▶ _DATA EXTRACTS_

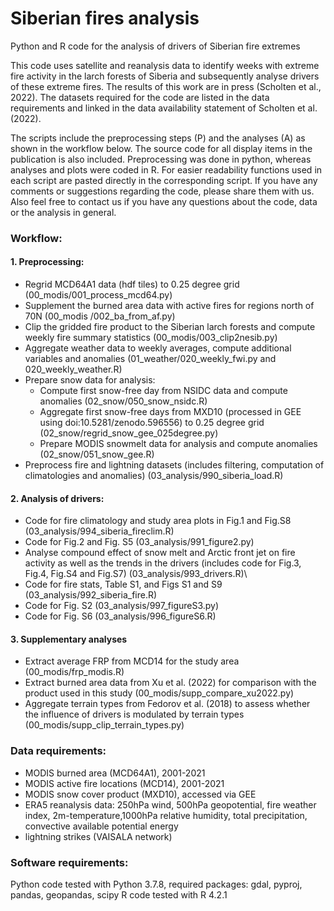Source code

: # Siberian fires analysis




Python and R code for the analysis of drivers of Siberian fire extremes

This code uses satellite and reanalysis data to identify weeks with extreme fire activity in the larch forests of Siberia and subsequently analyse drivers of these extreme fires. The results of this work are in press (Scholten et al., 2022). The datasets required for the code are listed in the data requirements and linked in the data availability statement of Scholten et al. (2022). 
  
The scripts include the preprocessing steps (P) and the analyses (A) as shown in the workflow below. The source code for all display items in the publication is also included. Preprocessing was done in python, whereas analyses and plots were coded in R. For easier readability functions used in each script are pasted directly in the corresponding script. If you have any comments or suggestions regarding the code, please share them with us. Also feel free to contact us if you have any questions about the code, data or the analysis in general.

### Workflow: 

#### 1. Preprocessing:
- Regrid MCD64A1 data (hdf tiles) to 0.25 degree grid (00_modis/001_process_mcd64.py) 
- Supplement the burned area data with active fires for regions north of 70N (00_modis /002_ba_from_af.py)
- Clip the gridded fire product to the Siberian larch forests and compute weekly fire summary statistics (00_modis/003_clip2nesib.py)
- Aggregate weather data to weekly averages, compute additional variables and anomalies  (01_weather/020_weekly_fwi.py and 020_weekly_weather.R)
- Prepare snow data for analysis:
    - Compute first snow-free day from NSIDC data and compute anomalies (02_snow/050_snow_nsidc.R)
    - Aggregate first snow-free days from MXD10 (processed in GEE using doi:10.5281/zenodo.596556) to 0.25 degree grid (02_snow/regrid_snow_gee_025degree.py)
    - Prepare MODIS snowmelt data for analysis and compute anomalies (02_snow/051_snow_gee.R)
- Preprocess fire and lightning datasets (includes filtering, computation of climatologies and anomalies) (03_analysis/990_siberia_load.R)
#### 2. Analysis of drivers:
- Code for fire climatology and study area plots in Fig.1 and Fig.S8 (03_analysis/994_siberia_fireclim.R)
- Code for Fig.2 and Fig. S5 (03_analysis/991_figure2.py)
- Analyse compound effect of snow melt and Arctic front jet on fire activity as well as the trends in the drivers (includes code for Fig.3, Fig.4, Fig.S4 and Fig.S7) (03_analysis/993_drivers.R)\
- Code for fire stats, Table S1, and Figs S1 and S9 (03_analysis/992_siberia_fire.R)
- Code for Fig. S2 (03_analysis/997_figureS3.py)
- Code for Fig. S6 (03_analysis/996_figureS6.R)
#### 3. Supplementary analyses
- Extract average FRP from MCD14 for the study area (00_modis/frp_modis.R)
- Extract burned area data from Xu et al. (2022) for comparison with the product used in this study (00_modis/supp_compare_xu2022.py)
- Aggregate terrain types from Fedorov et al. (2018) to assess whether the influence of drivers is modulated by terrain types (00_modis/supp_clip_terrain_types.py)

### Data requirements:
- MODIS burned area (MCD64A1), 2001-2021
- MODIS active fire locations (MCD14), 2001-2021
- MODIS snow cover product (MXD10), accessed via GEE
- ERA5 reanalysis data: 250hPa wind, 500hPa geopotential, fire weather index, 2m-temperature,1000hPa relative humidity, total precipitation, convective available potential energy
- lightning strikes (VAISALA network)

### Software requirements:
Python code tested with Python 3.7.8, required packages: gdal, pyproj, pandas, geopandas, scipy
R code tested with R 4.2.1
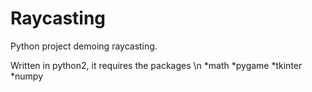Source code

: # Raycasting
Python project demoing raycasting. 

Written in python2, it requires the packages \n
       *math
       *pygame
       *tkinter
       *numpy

▶ _EXERCISE DIRECTIONS_
In your copy of the listing, please omit the pictures and keep every word exact.

▶ _ANSWER SPACE_
Source code

: # Siberian fires analysis




Python and R code for the analysis of drivers of Siberian fire extremes

This code uses satellite and reanalysis data to identify weeks with extreme fire activity in the larch forests of Siberia and subsequently analyse drivers of these extreme fires. The results of this work are in press (Scholten et al., 2022). The datasets required for the code are listed in the data requirements and linked in the data availability statement of Scholten et al. (2022). 
  
The scripts include the preprocessing steps (P) and the analyses (A) as shown in the workflow below. The source code for all display items in the publication is also included. Preprocessing was done in python, whereas analyses and plots were coded in R. For easier readability functions used in each script are pasted directly in the corresponding script. If you have any comments or suggestions regarding the code, please share them with us. Also feel free to contact us if you have any questions about the code, data or the analysis in general.

### Workflow: 

#### 1. Preprocessing:
- Regrid MCD64A1 data (hdf tiles) to 0.25 degree grid (00_modis/001_process_mcd64.py) 
- Supplement the burned area data with active fires for regions north of 70N (00_modis /002_ba_from_af.py)
- Clip the gridded fire product to the Siberian larch forests and compute weekly fire summary statistics (00_modis/003_clip2nesib.py)
- Aggregate weather data to weekly averages, compute additional variables and anomalies  (01_weather/020_weekly_fwi.py and 020_weekly_weather.R)
- Prepare snow data for analysis:
    - Compute first snow-free day from NSIDC data and compute anomalies (02_snow/050_snow_nsidc.R)
    - Aggregate first snow-free days from MXD10 (processed in GEE using doi:10.5281/zenodo.596556) to 0.25 degree grid (02_snow/regrid_snow_gee_025degree.py)
    - Prepare MODIS snowmelt data for analysis and compute anomalies (02_snow/051_snow_gee.R)
- Preprocess fire and lightning datasets (includes filtering, computation of climatologies and anomalies) (03_analysis/990_siberia_load.R)
#### 2. Analysis of drivers:
- Code for fire climatology and study area plots in Fig.1 and Fig.S8 (03_analysis/994_siberia_fireclim.R)
- Code for Fig.2 and Fig. S5 (03_analysis/991_figure2.py)
- Analyse compound effect of snow melt and Arctic front jet on fire activity as well as the trends in the drivers (includes code for Fig.3, Fig.4, Fig.S4 and Fig.S7) (03_analysis/993_drivers.R)\
- Code for fire stats, Table S1, and Figs S1 and S9 (03_analysis/992_siberia_fire.R)
- Code for Fig. S2 (03_analysis/997_figureS3.py)
- Code for Fig. S6 (03_analysis/996_figureS6.R)
#### 3. Supplementary analyses
- Extract average FRP from MCD14 for the study area (00_modis/frp_modis.R)
- Extract burned area data from Xu et al. (2022) for comparison with the product used in this study (00_modis/supp_compare_xu2022.py)
- Aggregate terrain types from Fedorov et al. (2018) to assess whether the influence of drivers is modulated by terrain types (00_modis/supp_clip_terrain_types.py)

### Data requirements:
- MODIS burned area (MCD64A1), 2001-2021
- MODIS active fire locations (MCD14), 2001-2021
- MODIS snow cover product (MXD10), accessed via GEE
- ERA5 reanalysis data: 250hPa wind, 500hPa geopotential, fire weather index, 2m-temperature,1000hPa relative humidity, total precipitation, convective available potential energy
- lightning strikes (VAISALA network)

### Software requirements:
Python code tested with Python 3.7.8, required packages: gdal, pyproj, pandas, geopandas, scipy
R code tested with R 4.2.1
Source code

: # Raycasting
Python project demoing raycasting. 

Written in python2, it requires the packages \n
       *math
       *pygame
       *tkinter
       *numpy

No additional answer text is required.